Source records =>
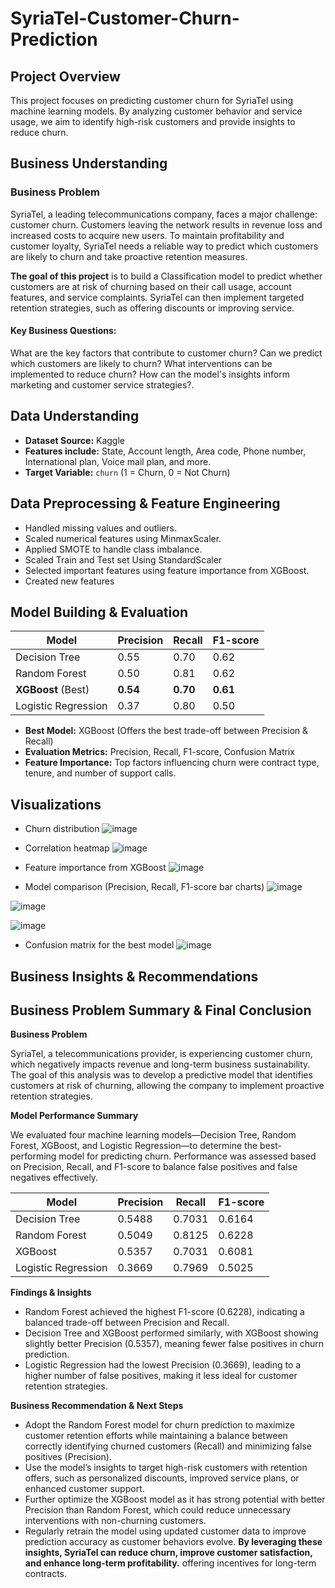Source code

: # SyriaTel-Customer-Churn-Prediction

## Project Overview
This project focuses on predicting customer churn for SyriaTel using machine learning models. By analyzing customer behavior and service usage, we aim to identify high-risk customers and provide insights to reduce churn.

## Business Understanding
### **Business Problem**
SyriaTel, a leading telecommunications company, faces a major challenge: customer churn. Customers leaving the network results in revenue loss and increased costs to acquire new users. To maintain profitability and customer loyalty, SyriaTel needs a reliable way to predict which customers are likely to churn and take proactive retention measures.

**The goal of this project** is to build a Classification model to predict whether customers are at risk of churning based on their call usage, account features, and service complaints. SyriaTel can then implement targeted retention strategies, such as offering discounts or improving service.

#### Key Business Questions:
What are the key factors that contribute to customer churn?
Can we predict which customers are likely to churn?
What interventions can be implemented to reduce churn?
How can the model's insights inform marketing and customer service strategies?.

##  Data Understanding
- **Dataset Source:** Kaggle
- **Features include:** State, Account length, Area code, Phone number, International plan, Voice mail plan, and more.
- **Target Variable:** `churn` (1 = Churn, 0 = Not Churn)

##  Data Preprocessing & Feature Engineering
- Handled missing values and outliers.
- Scaled numerical features using MinmaxScaler.
- Applied SMOTE to handle class imbalance.
- Scaled Train and Test set Using StandardScaler
- Selected important features using feature importance from XGBoost.
- Created new features
  
##  Model Building & Evaluation
| Model                | Precision | Recall | F1-score |
|----------------------|----------|--------|----------|
| Decision Tree       | 0.55     | 0.70   | 0.62     |
| Random Forest      | 0.50     | 0.81   | 0.62     |
| **XGBoost** (Best)  | **0.54** | **0.70** | **0.61** |
| Logistic Regression | 0.37     | 0.80   | 0.50     |

- **Best Model:** XGBoost (Offers the best trade-off between Precision & Recall)
- **Evaluation Metrics:** Precision, Recall, F1-score, Confusion Matrix
- **Feature Importance:** Top factors influencing churn were contract type, tenure, and number of support calls.

## Visualizations
- Churn distribution
![image](https://github.com/user-attachments/assets/386db9c4-8681-4b60-af1c-d68087a94944)

- Correlation heatmap
![image](https://github.com/user-attachments/assets/00d25f9f-54a1-4293-80f9-711f4d82dc92)

- Feature importance from XGBoost
![image](https://github.com/user-attachments/assets/5c51e505-e76c-422b-a339-56ccf48d5711)
  
- Model comparison (Precision, Recall, F1-score bar charts)
![image](https://github.com/user-attachments/assets/eb6aa942-4027-4ade-9a7f-57cdc6c5c85a)

![image](https://github.com/user-attachments/assets/a9423b8c-4719-4bd1-bfda-ef66445b18b4)

  ![image](https://github.com/user-attachments/assets/5ade8d22-fb25-423e-8097-21d2bc000056)

- Confusion matrix for the best model
![image](https://github.com/user-attachments/assets/133893b2-fd45-4db7-95e1-d9a120be4fb5)


## Business Insights & Recommendations
## Business Problem Summary & Final Conclusion
**Business Problem**

SyriaTel, a telecommunications provider, is experiencing customer churn, which negatively impacts revenue and long-term business sustainability. The goal of this analysis was to develop a predictive model that identifies customers at risk of churning, allowing the company to implement proactive retention strategies.

**Model Performance Summary**

We evaluated four machine learning models—Decision Tree, Random Forest, XGBoost, and Logistic Regression—to determine the best-performing model for predicting churn. Performance was assessed based on Precision, Recall, and F1-score to balance false positives and false negatives effectively.

| Model                 | Precision | Recall  | F1-score |
|----------------------|-----------|--------|----------|
| Decision Tree       | 0.5488    | 0.7031 | 0.6164   |
| Random Forest      | 0.5049    | 0.8125 | 0.6228   |
| XGBoost           | 0.5357    | 0.7031 | 0.6081   |
| Logistic Regression | 0.3669    | 0.7969 | 0.5025   |

**Findings & Insights**

- Random Forest achieved the highest F1-score (0.6228), indicating a balanced trade-off between Precision and Recall.
- Decision Tree and XGBoost performed similarly, with XGBoost showing slightly better Precision (0.5357), meaning fewer false positives in churn prediction.
- Logistic Regression had the lowest Precision (0.3669), leading to a higher number of false positives, making it less ideal for customer retention strategies.

**Business Recommendation & Next Steps**
- Adopt the Random Forest model for churn prediction to maximize customer retention efforts while maintaining a balance between correctly identifying churned customers (Recall) and minimizing false positives (Precision).
- Use the model’s insights to target high-risk customers with retention offers, such as personalized discounts, improved service plans, or enhanced customer support.
- Further optimize the XGBoost model as it has strong potential with better Precision than Random Forest, which could reduce unnecessary interventions with non-churning customers.
- Regularly retrain the model using updated customer data to improve prediction accuracy as customer behaviors evolve.
**By leveraging these insights, SyriaTel can reduce churn, improve customer satisfaction, and enhance long-term profitability.**
offering incentives for long-term contracts.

What you are asked to do => Each record above goes into the copy unchanged; the pictures do not.

Response area =>
Source code

: # SyriaTel-Customer-Churn-Prediction

## Project Overview
This project focuses on predicting customer churn for SyriaTel using machine learning models. By analyzing customer behavior and service usage, we aim to identify high-risk customers and provide insights to reduce churn.

## Business Understanding
### **Business Problem**
SyriaTel, a leading telecommunications company, faces a major challenge: customer churn. Customers leaving the network results in revenue loss and increased costs to acquire new users. To maintain profitability and customer loyalty, SyriaTel needs a reliable way to predict which customers are likely to churn and take proactive retention measures.

**The goal of this project** is to build a Classification model to predict whether customers are at risk of churning based on their call usage, account features, and service complaints. SyriaTel can then implement targeted retention strategies, such as offering discounts or improving service.

#### Key Business Questions:
What are the key factors that contribute to customer churn?
Can we predict which customers are likely to churn?
What interventions can be implemented to reduce churn?
How can the model's insights inform marketing and customer service strategies?.

##  Data Understanding
- **Dataset Source:** Kaggle
- **Features include:** State, Account length, Area code, Phone number, International plan, Voice mail plan, and more.
- **Target Variable:** `churn` (1 = Churn, 0 = Not Churn)

##  Data Preprocessing & Feature Engineering
- Handled missing values and outliers.
- Scaled numerical features using MinmaxScaler.
- Applied SMOTE to handle class imbalance.
- Scaled Train and Test set Using StandardScaler
- Selected important features using feature importance from XGBoost.
- Created new features
  
##  Model Building & Evaluation
| Model                | Precision | Recall | F1-score |
|----------------------|----------|--------|----------|
| Decision Tree       | 0.55     | 0.70   | 0.62     |
| Random Forest      | 0.50     | 0.81   | 0.62     |
| **XGBoost** (Best)  | **0.54** | **0.70** | **0.61** |
| Logistic Regression | 0.37     | 0.80   | 0.50     |

- **Best Model:** XGBoost (Offers the best trade-off between Precision & Recall)
- **Evaluation Metrics:** Precision, Recall, F1-score, Confusion Matrix
- **Feature Importance:** Top factors influencing churn were contract type, tenure, and number of support calls.

## Visualizations
- Churn distribution
![image](https://github.com/user-attachments/assets/386db9c4-8681-4b60-af1c-d68087a94944)

- Correlation heatmap
![image](https://github.com/user-attachments/assets/00d25f9f-54a1-4293-80f9-711f4d82dc92)

- Feature importance from XGBoost
![image](https://github.com/user-attachments/assets/5c51e505-e76c-422b-a339-56ccf48d5711)
  
- Model comparison (Precision, Recall, F1-score bar charts)
![image](https://github.com/user-attachments/assets/eb6aa942-4027-4ade-9a7f-57cdc6c5c85a)

![image](https://github.com/user-attachments/assets/a9423b8c-4719-4bd1-bfda-ef66445b18b4)

  ![image](https://github.com/user-attachments/assets/5ade8d22-fb25-423e-8097-21d2bc000056)

- Confusion matrix for the best model
![image](https://github.com/user-attachments/assets/133893b2-fd45-4db7-95e1-d9a120be4fb5)


## Business Insights & Recommendations
## Business Problem Summary & Final Conclusion
**Business Problem**

SyriaTel, a telecommunications provider, is experiencing customer churn, which negatively impacts revenue and long-term business sustainability. The goal of this analysis was to develop a predictive model that identifies customers at risk of churning, allowing the company to implement proactive retention strategies.

**Model Performance Summary**

We evaluated four machine learning models—Decision Tree, Random Forest, XGBoost, and Logistic Regression—to determine the best-performing model for predicting churn. Performance was assessed based on Precision, Recall, and F1-score to balance false positives and false negatives effectively.

| Model                 | Precision | Recall  | F1-score |
|----------------------|-----------|--------|----------|
| Decision Tree       | 0.5488    | 0.7031 | 0.6164   |
| Random Forest      | 0.5049    | 0.8125 | 0.6228   |
| XGBoost           | 0.5357    | 0.7031 | 0.6081   |
| Logistic Regression | 0.3669    | 0.7969 | 0.5025   |

**Findings & Insights**

- Random Forest achieved the highest F1-score (0.6228), indicating a balanced trade-off between Precision and Recall.
- Decision Tree and XGBoost performed similarly, with XGBoost showing slightly better Precision (0.5357), meaning fewer false positives in churn prediction.
- Logistic Regression had the lowest Precision (0.3669), leading to a higher number of false positives, making it less ideal for customer retention strategies.

**Business Recommendation & Next Steps**
- Adopt the Random Forest model for churn prediction to maximize customer retention efforts while maintaining a balance between correctly identifying churned customers (Recall) and minimizing false positives (Precision).
- Use the model’s insights to target high-risk customers with retention offers, such as personalized discounts, improved service plans, or enhanced customer support.
- Further optimize the XGBoost model as it has strong potential with better Precision than Random Forest, which could reduce unnecessary interventions with non-churning customers.
- Regularly retrain the model using updated customer data to improve prediction accuracy as customer behaviors evolve.
**By leveraging these insights, SyriaTel can reduce churn, improve customer satisfaction, and enhance long-term profitability.**
offering incentives for long-term contracts.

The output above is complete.